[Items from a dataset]
————

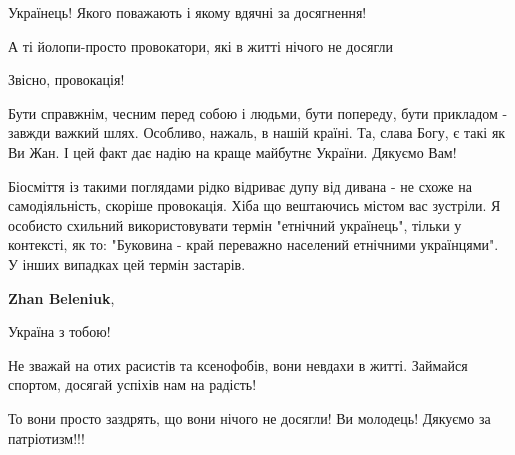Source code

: \begin{itemize}
Українець! Якого поважають і якому вдячні за досягнення!

А ті йолопи-просто провокатори, які в житті нічого не досягли


 
Звісно, провокація!

Бути справжнім, чесним перед собою і людьми, бути попереду, бути прикладом -
завжди важкий шлях. Особливо, нажаль, в нашій країні. Та, слава Богу, є такі як
Ви Жан. І цей факт дає надію на краще майбутнє України. Дякуємо Вам!

 

Біосміття із такими поглядами рідко відриває дупу від дивана - не схоже на
самодіяльність, скоріше провокація. Хіба що вештаючись містом вас зустріли. Я
особисто схильний використовувати термін "етнічний українець", тільки у
контексті, як то: "Буковина - край переважно населений етнічними українцями". У
інших випадках цей термін застарів.


 
\textbf{Zhan Beleniuk}, 

Україна з тобою!

Не зважай на отих расистів та ксенофобів, вони невдахи в житті. Займайся
спортом, досягай успіхів нам на радість!


 

То вони просто заздрять, що вони нічого не досягли! Ви молодець! Дякуємо за патріотизм!!!

 


\end{itemize}
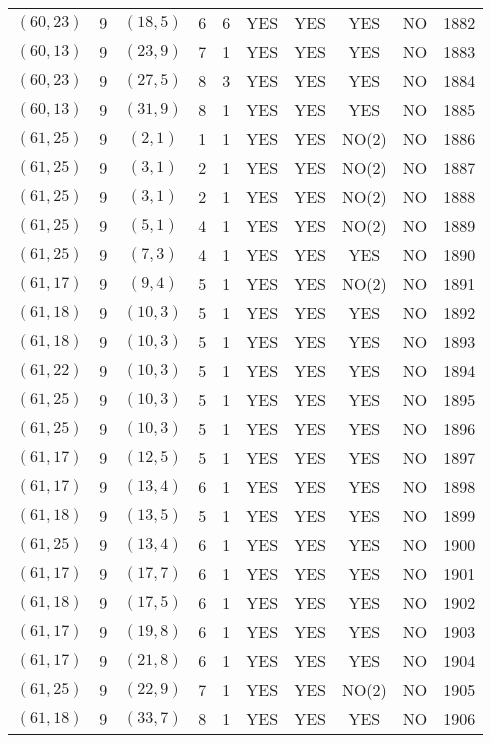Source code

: \begin{longtable}{|c|c|c|c|c|c|c|c|c|c|}
$(60, 23)$ & 9 & $(18, 5)$ & 6 & 6 & YES & YES & YES & NO & 1882\\
$(60, 13)$ & 9 & $(23, 9)$ & 7 & 1 & YES & YES & YES & NO & 1883\\
$(60, 23)$ & 9 & $(27, 5)$ & 8 & 3 & YES & YES & YES & NO & 1884\\
$(60, 13)$ & 9 & $(31, 9)$ & 8 & 1 & YES & YES & YES & NO & 1885\\
$(61, 25)$ & 9 & $(2, 1)$ & 1 & 1 & YES & YES & NO(2) & NO & 1886\\
$(61, 25)$ & 9 & $(3, 1)$ & 2 & 1 & YES & YES & NO(2) & NO & 1887\\
$(61, 25)$ & 9 & $(3, 1)$ & 2 & 1 & YES & YES & NO(2) & NO & 1888\\
$(61, 25)$ & 9 & $(5, 1)$ & 4 & 1 & YES & YES & NO(2) & NO & 1889\\
$(61, 25)$ & 9 & $(7, 3)$ & 4 & 1 & YES & YES & YES & NO & 1890\\
$(61, 17)$ & 9 & $(9, 4)$ & 5 & 1 & YES & YES & NO(2) & NO & 1891\\
$(61, 18)$ & 9 & $(10, 3)$ & 5 & 1 & YES & YES & YES & NO & 1892\\
$(61, 18)$ & 9 & $(10, 3)$ & 5 & 1 & YES & YES & YES & NO & 1893\\
$(61, 22)$ & 9 & $(10, 3)$ & 5 & 1 & YES & YES & YES & NO & 1894\\
$(61, 25)$ & 9 & $(10, 3)$ & 5 & 1 & YES & YES & YES & NO & 1895\\
$(61, 25)$ & 9 & $(10, 3)$ & 5 & 1 & YES & YES & YES & NO & 1896\\
$(61, 17)$ & 9 & $(12, 5)$ & 5 & 1 & YES & YES & YES & NO & 1897\\
$(61, 17)$ & 9 & $(13, 4)$ & 6 & 1 & YES & YES & YES & NO & 1898\\
$(61, 18)$ & 9 & $(13, 5)$ & 5 & 1 & YES & YES & YES & NO & 1899\\
$(61, 25)$ & 9 & $(13, 4)$ & 6 & 1 & YES & YES & YES & NO & 1900\\
$(61, 17)$ & 9 & $(17, 7)$ & 6 & 1 & YES & YES & YES & NO & 1901\\
$(61, 18)$ & 9 & $(17, 5)$ & 6 & 1 & YES & YES & YES & NO & 1902\\
$(61, 17)$ & 9 & $(19, 8)$ & 6 & 1 & YES & YES & YES & NO & 1903\\
$(61, 17)$ & 9 & $(21, 8)$ & 6 & 1 & YES & YES & YES & NO & 1904\\
$(61, 25)$ & 9 & $(22, 9)$ & 7 & 1 & YES & YES & NO(2) & NO & 1905\\
$(61, 18)$ & 9 & $(33, 7)$ & 8 & 1 & YES & YES & YES & NO & 1906\\

\end{longtable}
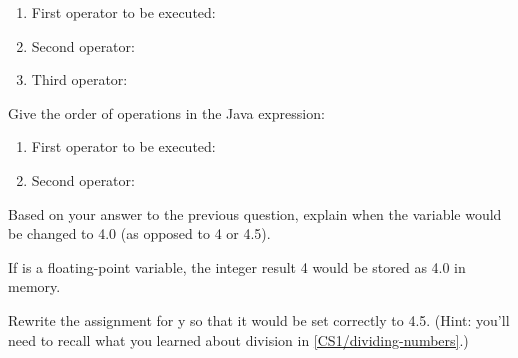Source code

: \begin{enumerate}
\item First operator to be executed: \ans{\java{-}}
\item Second operator: \ans{\java{*}}
\item Third operator: \ans{\java{=}}
\end{enumerate}


\Q Give the order of operations in the Java expression: ~ 

\begin{enumerate}
\item First operator to be executed: \ans{\java{/}}
\item Second operator: \ans{\java{=}}
\end{enumerate}


\Q Based on your answer to the previous question, explain when the variable  would be changed to 4.0 (as opposed to 4 or 4.5).

\begin{answer}
If  is a floating-point variable, the integer result 4 would be stored as 4.0 in memory.
\end{answer}


\Q Rewrite the assignment for y so that it would be set correctly to 4.5. (Hint: you'll need to recall what you learned about division in \ref{CS1/dividing-numbers}.)

\begin{answer}
\end{answer}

————

#### YOUR TASK:
Copy out the lines above exactly, beginning at the one that contains "NO & 1885\\" and ending at the one that contains "NO & 1888\\".

#### ANSWER FOR THIS EXERCISE:
$(60, 13)$ & 9 & $(31, 9)$ & 8 & 1 & YES & YES & YES & NO & 1885\\
$(61, 25)$ & 9 & $(2, 1)$ & 1 & 1 & YES & YES & NO(2) & NO & 1886\\
$(61, 25)$ & 9 & $(3, 1)$ & 2 & 1 & YES & YES & NO(2) & NO & 1887\\
$(61, 25)$ & 9 & $(3, 1)$ & 2 & 1 & YES & YES & NO(2) & NO & 1888\\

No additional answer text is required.